Start of Information
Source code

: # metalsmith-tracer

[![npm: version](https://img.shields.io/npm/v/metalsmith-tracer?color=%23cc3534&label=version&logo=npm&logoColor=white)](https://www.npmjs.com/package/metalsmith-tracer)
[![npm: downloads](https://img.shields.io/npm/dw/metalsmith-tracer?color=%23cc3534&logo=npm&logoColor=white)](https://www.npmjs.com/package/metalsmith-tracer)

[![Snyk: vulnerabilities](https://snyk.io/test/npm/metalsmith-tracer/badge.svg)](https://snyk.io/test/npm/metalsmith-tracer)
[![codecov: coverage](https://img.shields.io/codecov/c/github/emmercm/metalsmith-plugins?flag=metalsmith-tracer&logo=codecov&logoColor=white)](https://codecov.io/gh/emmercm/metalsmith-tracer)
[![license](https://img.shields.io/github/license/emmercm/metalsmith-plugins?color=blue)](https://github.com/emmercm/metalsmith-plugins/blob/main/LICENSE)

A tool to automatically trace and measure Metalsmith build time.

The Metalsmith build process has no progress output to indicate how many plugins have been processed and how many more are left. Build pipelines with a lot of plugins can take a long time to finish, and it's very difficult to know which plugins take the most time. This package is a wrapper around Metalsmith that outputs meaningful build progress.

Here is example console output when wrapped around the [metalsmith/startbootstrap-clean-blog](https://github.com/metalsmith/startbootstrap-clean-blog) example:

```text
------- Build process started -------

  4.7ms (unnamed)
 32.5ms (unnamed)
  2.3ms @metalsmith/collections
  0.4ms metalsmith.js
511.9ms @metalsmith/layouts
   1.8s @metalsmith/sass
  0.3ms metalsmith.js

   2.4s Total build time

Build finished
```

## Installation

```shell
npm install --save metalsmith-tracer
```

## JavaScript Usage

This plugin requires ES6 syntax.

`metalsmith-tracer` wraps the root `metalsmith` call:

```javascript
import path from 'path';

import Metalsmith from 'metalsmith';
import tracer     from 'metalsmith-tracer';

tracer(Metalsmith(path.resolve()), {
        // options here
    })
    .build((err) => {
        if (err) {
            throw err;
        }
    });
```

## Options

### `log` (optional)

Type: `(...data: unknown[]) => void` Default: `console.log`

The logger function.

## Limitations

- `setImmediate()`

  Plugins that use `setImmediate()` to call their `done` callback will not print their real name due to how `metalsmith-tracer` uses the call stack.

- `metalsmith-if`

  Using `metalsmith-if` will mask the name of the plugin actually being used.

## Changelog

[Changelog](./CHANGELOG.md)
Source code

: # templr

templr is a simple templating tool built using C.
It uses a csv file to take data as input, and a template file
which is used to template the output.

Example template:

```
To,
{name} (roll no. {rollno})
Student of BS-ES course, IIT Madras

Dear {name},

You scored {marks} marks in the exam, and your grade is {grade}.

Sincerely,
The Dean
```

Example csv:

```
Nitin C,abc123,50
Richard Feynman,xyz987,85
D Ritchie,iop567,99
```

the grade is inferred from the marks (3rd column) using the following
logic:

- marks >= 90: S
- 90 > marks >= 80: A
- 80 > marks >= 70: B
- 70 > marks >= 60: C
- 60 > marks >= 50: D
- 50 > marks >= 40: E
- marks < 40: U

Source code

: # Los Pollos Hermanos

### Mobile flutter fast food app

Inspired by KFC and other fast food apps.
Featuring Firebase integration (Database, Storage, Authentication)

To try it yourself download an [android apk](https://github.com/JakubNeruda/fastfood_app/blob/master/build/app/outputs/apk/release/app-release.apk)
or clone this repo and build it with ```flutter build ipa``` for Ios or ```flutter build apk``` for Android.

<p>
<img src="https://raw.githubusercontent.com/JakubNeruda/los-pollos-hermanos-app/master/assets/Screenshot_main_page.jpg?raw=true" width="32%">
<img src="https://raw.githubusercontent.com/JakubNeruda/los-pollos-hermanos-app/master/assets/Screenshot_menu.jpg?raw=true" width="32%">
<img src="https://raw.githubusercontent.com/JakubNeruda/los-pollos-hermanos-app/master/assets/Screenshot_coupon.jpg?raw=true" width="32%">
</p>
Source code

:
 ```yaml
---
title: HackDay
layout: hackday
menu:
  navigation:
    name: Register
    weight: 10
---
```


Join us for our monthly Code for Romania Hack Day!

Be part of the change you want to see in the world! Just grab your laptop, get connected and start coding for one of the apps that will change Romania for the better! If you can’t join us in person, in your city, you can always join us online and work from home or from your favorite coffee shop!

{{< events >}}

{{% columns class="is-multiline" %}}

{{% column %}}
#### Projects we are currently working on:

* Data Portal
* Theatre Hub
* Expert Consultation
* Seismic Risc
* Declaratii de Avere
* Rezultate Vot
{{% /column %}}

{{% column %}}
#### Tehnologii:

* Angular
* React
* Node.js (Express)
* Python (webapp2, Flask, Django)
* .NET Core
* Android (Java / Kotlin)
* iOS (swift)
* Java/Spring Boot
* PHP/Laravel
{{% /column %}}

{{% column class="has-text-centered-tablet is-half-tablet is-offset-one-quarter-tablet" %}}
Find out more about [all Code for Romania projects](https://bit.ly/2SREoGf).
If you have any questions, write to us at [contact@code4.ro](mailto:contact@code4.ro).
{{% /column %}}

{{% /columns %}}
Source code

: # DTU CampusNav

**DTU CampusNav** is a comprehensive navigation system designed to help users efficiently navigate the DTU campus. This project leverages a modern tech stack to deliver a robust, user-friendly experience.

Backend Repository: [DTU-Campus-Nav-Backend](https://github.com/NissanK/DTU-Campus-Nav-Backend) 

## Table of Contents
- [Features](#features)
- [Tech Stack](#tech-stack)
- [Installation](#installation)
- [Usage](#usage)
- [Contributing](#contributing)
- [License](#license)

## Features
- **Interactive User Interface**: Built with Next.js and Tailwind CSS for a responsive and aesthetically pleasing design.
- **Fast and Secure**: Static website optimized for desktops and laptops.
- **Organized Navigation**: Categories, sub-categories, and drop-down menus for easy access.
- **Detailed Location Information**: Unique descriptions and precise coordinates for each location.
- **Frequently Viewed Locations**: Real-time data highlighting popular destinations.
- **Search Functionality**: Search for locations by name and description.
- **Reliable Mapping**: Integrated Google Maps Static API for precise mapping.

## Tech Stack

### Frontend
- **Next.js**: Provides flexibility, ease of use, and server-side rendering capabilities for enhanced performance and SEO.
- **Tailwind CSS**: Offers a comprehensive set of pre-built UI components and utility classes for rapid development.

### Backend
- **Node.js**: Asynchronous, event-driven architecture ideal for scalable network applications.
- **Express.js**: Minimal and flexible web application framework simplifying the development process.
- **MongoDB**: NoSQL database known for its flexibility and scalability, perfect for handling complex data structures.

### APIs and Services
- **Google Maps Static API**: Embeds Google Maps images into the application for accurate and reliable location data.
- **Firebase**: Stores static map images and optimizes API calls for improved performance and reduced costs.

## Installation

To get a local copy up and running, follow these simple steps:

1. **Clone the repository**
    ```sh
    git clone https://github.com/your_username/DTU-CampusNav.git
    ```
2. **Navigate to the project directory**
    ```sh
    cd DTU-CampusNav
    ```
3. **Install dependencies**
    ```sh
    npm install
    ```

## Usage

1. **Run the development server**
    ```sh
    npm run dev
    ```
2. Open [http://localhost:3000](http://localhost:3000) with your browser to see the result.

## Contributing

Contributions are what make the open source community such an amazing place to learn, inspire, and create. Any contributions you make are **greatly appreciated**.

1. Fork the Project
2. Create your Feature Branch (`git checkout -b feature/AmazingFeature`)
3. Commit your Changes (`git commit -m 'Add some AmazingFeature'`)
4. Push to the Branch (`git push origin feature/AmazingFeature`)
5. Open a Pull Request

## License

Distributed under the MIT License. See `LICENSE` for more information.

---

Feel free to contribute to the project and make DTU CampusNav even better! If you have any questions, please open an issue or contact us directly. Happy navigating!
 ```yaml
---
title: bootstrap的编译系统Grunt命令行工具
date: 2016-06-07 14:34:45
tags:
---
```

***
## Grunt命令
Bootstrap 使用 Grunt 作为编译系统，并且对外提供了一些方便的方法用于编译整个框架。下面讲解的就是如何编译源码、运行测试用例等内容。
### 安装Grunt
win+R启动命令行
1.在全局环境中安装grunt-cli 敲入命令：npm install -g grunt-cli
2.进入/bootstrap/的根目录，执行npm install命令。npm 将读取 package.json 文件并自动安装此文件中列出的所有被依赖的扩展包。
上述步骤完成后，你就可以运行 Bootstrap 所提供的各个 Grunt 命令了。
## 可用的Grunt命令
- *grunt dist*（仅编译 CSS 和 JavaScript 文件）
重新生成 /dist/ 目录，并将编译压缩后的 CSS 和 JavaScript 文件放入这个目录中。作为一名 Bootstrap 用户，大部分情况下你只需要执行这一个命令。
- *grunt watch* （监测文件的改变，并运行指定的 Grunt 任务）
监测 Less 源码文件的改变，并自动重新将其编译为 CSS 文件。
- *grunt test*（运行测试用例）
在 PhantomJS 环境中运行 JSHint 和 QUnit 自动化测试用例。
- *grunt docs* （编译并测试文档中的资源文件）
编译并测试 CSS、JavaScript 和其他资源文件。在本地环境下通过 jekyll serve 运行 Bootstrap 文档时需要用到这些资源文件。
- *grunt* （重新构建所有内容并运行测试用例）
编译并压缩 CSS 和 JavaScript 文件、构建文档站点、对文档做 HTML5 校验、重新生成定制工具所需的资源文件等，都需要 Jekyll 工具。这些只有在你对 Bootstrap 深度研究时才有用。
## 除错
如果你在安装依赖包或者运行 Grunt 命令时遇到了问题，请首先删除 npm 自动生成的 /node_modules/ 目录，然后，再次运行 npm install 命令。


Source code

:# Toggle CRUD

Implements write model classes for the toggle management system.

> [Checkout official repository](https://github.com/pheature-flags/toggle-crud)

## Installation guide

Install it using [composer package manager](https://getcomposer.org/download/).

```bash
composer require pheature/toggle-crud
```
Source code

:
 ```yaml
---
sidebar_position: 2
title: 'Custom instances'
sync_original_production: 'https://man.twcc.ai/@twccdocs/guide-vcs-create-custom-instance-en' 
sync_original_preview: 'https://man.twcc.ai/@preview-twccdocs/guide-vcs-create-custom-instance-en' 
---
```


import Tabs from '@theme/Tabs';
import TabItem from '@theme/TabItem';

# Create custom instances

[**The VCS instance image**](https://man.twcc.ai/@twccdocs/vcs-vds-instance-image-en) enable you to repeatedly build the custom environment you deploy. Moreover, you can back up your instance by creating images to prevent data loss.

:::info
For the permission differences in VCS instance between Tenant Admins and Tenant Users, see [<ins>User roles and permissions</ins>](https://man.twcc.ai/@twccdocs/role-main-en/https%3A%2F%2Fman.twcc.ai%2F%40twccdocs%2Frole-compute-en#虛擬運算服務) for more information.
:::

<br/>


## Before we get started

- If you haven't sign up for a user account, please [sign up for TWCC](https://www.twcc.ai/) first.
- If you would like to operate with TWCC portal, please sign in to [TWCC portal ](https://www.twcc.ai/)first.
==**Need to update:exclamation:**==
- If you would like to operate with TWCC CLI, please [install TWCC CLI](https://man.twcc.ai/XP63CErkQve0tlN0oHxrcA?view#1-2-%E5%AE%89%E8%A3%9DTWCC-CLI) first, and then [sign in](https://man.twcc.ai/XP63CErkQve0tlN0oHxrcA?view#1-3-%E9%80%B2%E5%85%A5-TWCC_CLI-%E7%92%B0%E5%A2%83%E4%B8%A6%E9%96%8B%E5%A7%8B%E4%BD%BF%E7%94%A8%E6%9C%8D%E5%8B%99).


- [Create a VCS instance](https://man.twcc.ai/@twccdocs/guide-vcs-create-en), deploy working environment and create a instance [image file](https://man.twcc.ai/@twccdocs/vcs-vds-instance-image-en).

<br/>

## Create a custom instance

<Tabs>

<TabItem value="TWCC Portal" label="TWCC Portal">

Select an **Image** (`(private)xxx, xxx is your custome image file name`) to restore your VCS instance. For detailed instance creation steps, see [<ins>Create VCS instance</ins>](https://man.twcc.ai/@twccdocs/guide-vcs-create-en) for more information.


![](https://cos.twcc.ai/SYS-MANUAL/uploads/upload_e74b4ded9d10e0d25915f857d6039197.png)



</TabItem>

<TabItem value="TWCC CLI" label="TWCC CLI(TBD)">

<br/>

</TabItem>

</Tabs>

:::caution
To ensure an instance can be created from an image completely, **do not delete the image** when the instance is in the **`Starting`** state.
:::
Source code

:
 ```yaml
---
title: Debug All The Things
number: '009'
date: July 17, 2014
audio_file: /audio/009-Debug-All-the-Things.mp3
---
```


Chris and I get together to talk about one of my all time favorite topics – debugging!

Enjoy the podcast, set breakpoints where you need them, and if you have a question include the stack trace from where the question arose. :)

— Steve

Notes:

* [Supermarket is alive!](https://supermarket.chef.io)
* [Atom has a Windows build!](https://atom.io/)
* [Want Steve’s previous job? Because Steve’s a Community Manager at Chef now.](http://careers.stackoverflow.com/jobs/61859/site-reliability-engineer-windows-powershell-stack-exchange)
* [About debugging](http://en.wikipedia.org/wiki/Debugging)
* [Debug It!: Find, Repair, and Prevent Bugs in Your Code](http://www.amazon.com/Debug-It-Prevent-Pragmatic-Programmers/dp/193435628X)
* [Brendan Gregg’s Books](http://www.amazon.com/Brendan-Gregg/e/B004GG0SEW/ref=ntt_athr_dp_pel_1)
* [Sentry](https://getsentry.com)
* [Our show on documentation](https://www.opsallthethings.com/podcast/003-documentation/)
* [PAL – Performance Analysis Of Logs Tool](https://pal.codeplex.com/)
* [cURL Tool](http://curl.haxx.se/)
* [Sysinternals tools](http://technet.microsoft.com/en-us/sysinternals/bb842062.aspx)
End of Information
- **Your assignment**
Find and copy each line above that includes the string "uses".

- **Exercise answer**
  Plugins that use `setImmediate()` to call their `done` callback will not print their real name due to how `metalsmith-tracer` uses the call stack.
It uses a csv file to take data as input, and a template file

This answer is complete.